OBJECTIVE To assess the clinical feasibility and the accuracy of two pragmatic methods in comparison with a conventional computer based method of measurement of masses from CT.

METHODS Nineteen CT scans of 11 patients with severe head injury, showing 34 traumatic lesions, were examined. The volume of every lesion was digitally measured, then a panel of three examiners independently repeated the measurement using the ellipsoid and the Cavalieri method in random order.

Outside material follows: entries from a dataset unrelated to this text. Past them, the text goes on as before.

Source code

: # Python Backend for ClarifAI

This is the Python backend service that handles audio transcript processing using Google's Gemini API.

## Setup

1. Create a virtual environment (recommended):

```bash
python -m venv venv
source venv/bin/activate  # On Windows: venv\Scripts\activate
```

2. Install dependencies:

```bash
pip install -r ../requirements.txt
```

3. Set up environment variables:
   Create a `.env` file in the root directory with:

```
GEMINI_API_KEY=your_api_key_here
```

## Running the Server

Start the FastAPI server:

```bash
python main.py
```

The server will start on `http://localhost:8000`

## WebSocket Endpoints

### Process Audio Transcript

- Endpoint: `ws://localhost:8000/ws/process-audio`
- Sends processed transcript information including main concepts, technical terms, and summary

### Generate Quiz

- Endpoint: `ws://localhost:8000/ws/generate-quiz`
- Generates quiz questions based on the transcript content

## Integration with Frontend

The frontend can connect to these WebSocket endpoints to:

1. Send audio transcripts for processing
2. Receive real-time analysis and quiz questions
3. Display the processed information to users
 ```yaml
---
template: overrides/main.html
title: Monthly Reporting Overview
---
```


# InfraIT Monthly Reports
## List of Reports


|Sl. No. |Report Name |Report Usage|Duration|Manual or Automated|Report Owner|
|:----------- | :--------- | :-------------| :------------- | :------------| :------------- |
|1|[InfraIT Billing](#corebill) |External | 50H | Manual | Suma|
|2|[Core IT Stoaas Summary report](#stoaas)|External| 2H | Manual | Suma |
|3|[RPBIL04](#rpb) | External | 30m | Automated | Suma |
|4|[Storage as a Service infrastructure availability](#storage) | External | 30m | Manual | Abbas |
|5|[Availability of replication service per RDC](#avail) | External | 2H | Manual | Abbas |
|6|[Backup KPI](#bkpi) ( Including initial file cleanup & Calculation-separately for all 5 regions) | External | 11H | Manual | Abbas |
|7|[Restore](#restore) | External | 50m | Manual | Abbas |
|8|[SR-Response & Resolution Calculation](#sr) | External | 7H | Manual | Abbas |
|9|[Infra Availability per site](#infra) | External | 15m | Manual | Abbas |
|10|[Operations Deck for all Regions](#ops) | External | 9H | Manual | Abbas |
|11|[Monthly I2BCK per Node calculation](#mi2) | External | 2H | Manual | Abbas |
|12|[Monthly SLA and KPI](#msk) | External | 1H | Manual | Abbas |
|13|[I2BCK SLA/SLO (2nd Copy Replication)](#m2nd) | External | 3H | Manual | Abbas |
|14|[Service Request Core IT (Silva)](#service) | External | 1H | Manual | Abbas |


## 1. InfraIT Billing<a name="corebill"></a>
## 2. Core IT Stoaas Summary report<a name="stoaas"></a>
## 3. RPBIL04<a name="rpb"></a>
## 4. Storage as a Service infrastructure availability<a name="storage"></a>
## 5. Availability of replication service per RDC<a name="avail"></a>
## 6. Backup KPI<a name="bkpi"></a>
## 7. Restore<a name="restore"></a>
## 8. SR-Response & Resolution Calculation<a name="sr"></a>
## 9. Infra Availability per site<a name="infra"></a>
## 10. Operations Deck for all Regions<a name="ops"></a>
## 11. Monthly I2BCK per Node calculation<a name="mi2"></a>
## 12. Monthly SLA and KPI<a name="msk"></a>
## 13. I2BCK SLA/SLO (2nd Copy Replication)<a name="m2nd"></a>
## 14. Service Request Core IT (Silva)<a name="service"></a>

RESULTS All the lesions were identified by all the readers and the mean volume measured by each examiner differed by less than 1.5 ml. The average reading time for each scan was 4 minutes for the ellipsoid and 7 minutes for the Cavalieri method. The average volume of the lesions was 34.2 (SD 35) ml with the digital system, and 38.4 (SD 41) ml and 34.8 (SD 36) ml for the ellipsoid and the Cavalieri readings respectively. The average difference between the applied technique and the digital system was 0.57 (SD 9.99) ml for the Cavalieri direct estimator and 0.20 (SD 15.48) ml for the ellipsoid method. The 95% confidence interval for this difference fell between –2.75 and 3.89 ml for the Cavalieri, and between –4.94 and 5.35 ml for the ellipsoid method. There were 19 lesions >25 ml; the ellipsoid method identified 16 of them, whereas 17 were classified with the Cavalieri method. When considering individual lesions rather than the average volume, discrepancies were detected with both methods. The ellipsoid method was less precise, especially when extracerebral lesions were measured.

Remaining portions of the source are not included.